* [Instructions for the task]:
Reproduce the records exactly through the line with "##Block vs. Inline".

<<<<

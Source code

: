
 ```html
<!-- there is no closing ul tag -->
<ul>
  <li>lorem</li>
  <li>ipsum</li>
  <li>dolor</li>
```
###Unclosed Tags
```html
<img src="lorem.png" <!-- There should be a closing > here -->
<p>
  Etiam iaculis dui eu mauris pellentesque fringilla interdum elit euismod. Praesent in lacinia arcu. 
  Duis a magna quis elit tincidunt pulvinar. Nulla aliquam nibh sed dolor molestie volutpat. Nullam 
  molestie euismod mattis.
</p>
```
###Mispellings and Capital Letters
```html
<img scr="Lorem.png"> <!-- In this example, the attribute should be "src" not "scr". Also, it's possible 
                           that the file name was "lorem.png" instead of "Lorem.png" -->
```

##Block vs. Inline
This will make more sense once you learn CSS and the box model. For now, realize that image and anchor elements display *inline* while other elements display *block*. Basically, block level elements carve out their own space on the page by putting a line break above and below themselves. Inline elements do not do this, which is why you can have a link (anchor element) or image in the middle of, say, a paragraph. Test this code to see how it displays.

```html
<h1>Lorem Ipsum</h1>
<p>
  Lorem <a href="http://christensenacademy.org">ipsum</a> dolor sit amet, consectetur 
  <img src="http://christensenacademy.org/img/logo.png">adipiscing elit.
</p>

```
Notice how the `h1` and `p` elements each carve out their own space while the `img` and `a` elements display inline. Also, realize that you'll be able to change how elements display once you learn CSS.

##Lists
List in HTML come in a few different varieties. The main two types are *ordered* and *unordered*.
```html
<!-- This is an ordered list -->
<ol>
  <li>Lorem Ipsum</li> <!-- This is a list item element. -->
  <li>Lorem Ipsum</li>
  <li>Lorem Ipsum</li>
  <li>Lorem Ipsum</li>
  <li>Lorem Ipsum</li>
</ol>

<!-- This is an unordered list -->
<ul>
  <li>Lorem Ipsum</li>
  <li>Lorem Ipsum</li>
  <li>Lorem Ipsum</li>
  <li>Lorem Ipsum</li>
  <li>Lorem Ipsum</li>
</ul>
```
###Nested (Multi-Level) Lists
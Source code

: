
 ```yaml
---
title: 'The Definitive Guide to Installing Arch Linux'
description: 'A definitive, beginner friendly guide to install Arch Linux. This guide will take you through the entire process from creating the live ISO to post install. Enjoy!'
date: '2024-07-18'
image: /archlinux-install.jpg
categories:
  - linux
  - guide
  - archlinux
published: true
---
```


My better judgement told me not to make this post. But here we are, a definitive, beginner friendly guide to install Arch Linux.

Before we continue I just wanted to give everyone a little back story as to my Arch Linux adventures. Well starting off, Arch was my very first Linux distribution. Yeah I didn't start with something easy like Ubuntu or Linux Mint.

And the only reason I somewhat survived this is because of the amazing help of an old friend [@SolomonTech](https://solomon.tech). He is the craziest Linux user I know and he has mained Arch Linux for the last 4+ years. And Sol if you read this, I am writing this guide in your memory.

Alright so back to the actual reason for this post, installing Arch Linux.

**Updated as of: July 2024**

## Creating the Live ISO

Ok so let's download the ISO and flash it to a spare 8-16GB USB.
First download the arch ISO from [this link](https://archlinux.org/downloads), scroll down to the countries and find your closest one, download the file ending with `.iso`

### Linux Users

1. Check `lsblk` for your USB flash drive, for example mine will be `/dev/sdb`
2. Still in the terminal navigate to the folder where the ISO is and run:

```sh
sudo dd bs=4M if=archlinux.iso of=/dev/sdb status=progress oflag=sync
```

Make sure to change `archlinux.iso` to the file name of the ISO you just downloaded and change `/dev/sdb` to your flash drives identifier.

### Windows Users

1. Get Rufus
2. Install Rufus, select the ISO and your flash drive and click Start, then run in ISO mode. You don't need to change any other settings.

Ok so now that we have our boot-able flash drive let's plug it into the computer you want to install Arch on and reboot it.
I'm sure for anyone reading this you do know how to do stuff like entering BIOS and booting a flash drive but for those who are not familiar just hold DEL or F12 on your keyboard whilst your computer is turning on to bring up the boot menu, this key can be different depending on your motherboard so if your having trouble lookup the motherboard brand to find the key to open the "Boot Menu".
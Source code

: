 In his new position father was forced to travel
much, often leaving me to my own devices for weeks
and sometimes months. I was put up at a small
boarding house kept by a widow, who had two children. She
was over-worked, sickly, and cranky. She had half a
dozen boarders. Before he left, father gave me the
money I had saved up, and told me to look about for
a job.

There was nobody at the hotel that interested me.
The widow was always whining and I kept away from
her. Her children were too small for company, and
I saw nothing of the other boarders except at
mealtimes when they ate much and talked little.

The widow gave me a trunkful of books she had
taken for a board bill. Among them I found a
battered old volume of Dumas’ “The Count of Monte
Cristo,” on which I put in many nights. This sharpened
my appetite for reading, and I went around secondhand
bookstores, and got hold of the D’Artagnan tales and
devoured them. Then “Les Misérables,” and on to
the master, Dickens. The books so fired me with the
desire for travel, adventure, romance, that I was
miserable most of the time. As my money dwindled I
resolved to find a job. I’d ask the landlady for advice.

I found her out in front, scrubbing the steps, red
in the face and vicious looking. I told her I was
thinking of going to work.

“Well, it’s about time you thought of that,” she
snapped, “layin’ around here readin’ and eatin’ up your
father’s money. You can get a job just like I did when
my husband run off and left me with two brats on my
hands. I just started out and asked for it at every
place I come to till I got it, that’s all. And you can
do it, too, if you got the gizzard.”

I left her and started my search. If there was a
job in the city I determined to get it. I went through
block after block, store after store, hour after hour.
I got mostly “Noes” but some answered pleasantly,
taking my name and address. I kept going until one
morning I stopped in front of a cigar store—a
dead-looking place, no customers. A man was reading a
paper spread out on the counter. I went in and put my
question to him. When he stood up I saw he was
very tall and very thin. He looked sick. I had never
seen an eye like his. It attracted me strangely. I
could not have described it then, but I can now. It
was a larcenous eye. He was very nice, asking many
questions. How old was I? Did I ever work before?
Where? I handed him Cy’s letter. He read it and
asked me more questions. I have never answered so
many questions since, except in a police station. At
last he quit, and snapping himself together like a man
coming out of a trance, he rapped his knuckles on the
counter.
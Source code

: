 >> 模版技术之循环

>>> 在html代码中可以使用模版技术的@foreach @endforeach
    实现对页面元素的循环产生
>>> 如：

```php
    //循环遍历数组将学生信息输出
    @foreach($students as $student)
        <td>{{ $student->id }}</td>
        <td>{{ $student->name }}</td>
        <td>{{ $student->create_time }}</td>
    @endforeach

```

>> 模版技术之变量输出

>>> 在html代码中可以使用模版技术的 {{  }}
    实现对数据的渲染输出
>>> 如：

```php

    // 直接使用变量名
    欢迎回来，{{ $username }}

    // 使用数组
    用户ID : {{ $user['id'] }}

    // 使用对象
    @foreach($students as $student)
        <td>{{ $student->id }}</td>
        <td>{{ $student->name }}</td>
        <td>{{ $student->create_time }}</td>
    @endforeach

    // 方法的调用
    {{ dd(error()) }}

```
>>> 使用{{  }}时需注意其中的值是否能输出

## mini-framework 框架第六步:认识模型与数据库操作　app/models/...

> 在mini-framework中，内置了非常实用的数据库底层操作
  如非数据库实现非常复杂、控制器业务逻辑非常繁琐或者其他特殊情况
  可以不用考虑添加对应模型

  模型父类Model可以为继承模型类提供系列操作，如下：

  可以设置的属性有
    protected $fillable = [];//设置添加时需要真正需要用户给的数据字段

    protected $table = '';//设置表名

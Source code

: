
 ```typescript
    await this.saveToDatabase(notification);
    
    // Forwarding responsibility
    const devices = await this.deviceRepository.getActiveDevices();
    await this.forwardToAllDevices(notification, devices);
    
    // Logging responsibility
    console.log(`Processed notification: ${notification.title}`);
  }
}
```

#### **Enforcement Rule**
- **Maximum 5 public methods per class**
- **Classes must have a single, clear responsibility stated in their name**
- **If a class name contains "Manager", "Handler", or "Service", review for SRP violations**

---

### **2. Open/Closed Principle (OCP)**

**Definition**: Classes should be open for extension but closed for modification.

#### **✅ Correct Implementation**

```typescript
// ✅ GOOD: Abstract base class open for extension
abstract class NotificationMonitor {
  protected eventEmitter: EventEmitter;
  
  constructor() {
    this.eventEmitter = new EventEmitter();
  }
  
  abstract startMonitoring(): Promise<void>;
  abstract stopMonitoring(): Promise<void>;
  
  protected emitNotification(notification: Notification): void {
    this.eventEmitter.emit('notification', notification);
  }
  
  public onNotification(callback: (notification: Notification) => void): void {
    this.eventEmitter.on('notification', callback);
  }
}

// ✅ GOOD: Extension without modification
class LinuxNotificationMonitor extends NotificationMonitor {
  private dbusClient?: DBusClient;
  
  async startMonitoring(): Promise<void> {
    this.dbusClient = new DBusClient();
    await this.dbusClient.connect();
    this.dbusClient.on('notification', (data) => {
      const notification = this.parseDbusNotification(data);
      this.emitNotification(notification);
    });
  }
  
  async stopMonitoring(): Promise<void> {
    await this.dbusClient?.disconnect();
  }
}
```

>>>>

* [Answer box]:
Source code

:
 ```html
<!-- there is no closing ul tag -->
<ul>
  <li>lorem</li>
  <li>ipsum</li>
  <li>dolor</li>
```
###Unclosed Tags
```html
<img src="lorem.png" <!-- There should be a closing > here -->
<p>
  Etiam iaculis dui eu mauris pellentesque fringilla interdum elit euismod. Praesent in lacinia arcu. 
  Duis a magna quis elit tincidunt pulvinar. Nulla aliquam nibh sed dolor molestie volutpat. Nullam 
  molestie euismod mattis.
</p>
```
###Mispellings and Capital Letters
```html
<img scr="Lorem.png"> <!-- In this example, the attribute should be "src" not "scr". Also, it's possible 
                           that the file name was "lorem.png" instead of "Lorem.png" -->
```

##Block vs. Inline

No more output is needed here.